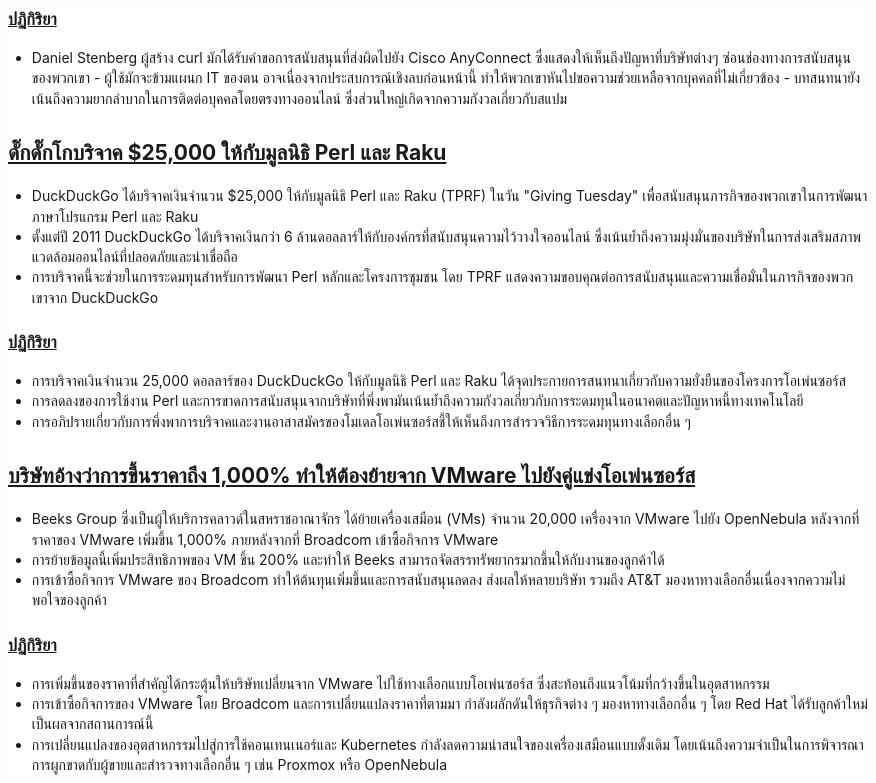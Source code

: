 ### [ปฏิกิริยา](https://news.ycombinator.com/item?id=42303903)

- Daniel Stenberg ผู้สร้าง curl มักได้รับคำขอการสนับสนุนที่ส่งผิดไปยัง Cisco AnyConnect ซึ่งแสดงให้เห็นถึงปัญหาที่บริษัทต่างๆ ซ่อนช่องทางการสนับสนุนของพวกเขา - ผู้ใช้มักจะข้ามแผนก IT ของตน อาจเนื่องจากประสบการณ์เชิงลบก่อนหน้านี้ ทำให้พวกเขาหันไปขอความช่วยเหลือจากบุคคลที่ไม่เกี่ยวข้อง - บทสนทนายังเน้นถึงความยากลำบากในการติดต่อบุคคลโดยตรงทางออนไลน์ ซึ่งส่วนใหญ่เกิดจากความกังวลเกี่ยวกับสแปม

## [ดั๊กดั๊กโกบริจาค $25,000 ให้กับมูลนิธิ Perl และ Raku](https://www.perl.com/article/duckduckgo-donates-25-000-to-the-perl-and-raku-foundation/)

- DuckDuckGo ได้บริจาคเงินจำนวน $25,000 ให้กับมูลนิธิ Perl และ Raku (TPRF) ในวัน "Giving Tuesday" เพื่อสนับสนุนภารกิจของพวกเขาในการพัฒนาภาษาโปรแกรม Perl และ Raku
- ตั้งแต่ปี 2011 DuckDuckGo ได้บริจาคเงินกว่า 6 ล้านดอลลาร์ให้กับองค์กรที่สนับสนุนความไว้วางใจออนไลน์ ซึ่งเน้นย้ำถึงความมุ่งมั่นของบริษัทในการส่งเสริมสภาพแวดล้อมออนไลน์ที่ปลอดภัยและน่าเชื่อถือ
- การบริจาคนี้จะช่วยในการระดมทุนสำหรับการพัฒนา Perl หลักและโครงการชุมชน โดย TPRF แสดงความขอบคุณต่อการสนับสนุนและความเชื่อมั่นในภารกิจของพวกเขาจาก DuckDuckGo

### [ปฏิกิริยา](https://news.ycombinator.com/item?id=42307223)

- การบริจาคเงินจำนวน 25,000 ดอลลาร์ของ DuckDuckGo ให้กับมูลนิธิ Perl และ Raku ได้จุดประกายการสนทนาเกี่ยวกับความยั่งยืนของโครงการโอเพ่นซอร์ส
- การลดลงของการใช้งาน Perl และการขาดการสนับสนุนจากบริษัทที่พึ่งพามันเน้นย้ำถึงความกังวลเกี่ยวกับการระดมทุนในอนาคตและปัญหาหนี้ทางเทคโนโลยี
- การอภิปรายเกี่ยวกับการพึ่งพาการบริจาคและงานอาสาสมัครของโมเดลโอเพ่นซอร์สชี้ให้เห็นถึงการสำรวจวิธีการระดมทุนทางเลือกอื่น ๆ

## [บริษัทอ้างว่าการขึ้นราคาถึง 1,000% ทำให้ต้องย้ายจาก VMware ไปยังคู่แข่งโอเพ่นซอร์ส](https://arstechnica.com/information-technology/2024/12/company-claims-1000-percent-price-hike-drove-it-from-vmware-to-open-source-rival/)

- Beeks Group ซึ่งเป็นผู้ให้บริการคลาวด์ในสหราชอาณาจักร ได้ย้ายเครื่องเสมือน (VMs) จำนวน 20,000 เครื่องจาก VMware ไปยัง OpenNebula หลังจากที่ราคาของ VMware เพิ่มขึ้น 1,000% ภายหลังจากที่ Broadcom เข้าซื้อกิจการ VMware
- การย้ายข้อมูลนี้เพิ่มประสิทธิภาพของ VM ขึ้น 200% และทำให้ Beeks สามารถจัดสรรทรัพยากรมากขึ้นให้กับงานของลูกค้าได้
- การเข้าซื้อกิจการ VMware ของ Broadcom ทำให้ต้นทุนเพิ่มขึ้นและการสนับสนุนลดลง ส่งผลให้หลายบริษัท รวมถึง AT&T มองหาทางเลือกอื่นเนื่องจากความไม่พอใจของลูกค้า

### [ปฏิกิริยา](https://news.ycombinator.com/item?id=42304955)

- การเพิ่มขึ้นของราคาที่สำคัญได้กระตุ้นให้บริษัทเปลี่ยนจาก VMware ไปใช้ทางเลือกแบบโอเพ่นซอร์ส ซึ่งสะท้อนถึงแนวโน้มที่กว้างขึ้นในอุตสาหกรรม
- การเข้าซื้อกิจการของ VMware โดย Broadcom และการเปลี่ยนแปลงราคาที่ตามมา กำลังผลักดันให้ธุรกิจต่าง ๆ มองหาทางเลือกอื่น ๆ โดย Red Hat ได้รับลูกค้าใหม่เป็นผลจากสถานการณ์นี้
- การเปลี่ยนแปลงของอุตสาหกรรมไปสู่การใช้คอนเทนเนอร์และ Kubernetes กำลังลดความน่าสนใจของเครื่องเสมือนแบบดั้งเดิม โดยเน้นถึงความจำเป็นในการพิจารณาการผูกขาดกับผู้ขายและสำรวจทางเลือกอื่น ๆ เช่น Proxmox หรือ OpenNebula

● ● ● ● ● ● ●

WHAT YOU SHOULD DO:
Every line above from the line with "- การย้ายข้อมูลนี้เพิ่มประสิทธิภาพของ VM" to the line with "- การเข้าซื้อกิจการ VMware", both included, must be reproduced exactly, and no other line may appear.

TASK SOLUTION:
- การย้ายข้อมูลนี้เพิ่มประสิทธิภาพของ VM ขึ้น 200% และทำให้ Beeks สามารถจัดสรรทรัพยากรมากขึ้นให้กับงานของลูกค้าได้
- การเข้าซื้อกิจการ VMware ของ Broadcom ทำให้ต้นทุนเพิ่มขึ้นและการสนับสนุนลดลง ส่งผลให้หลายบริษัท รวมถึง AT&T มองหาทางเลือกอื่นเนื่องจากความไม่พอใจของลูกค้า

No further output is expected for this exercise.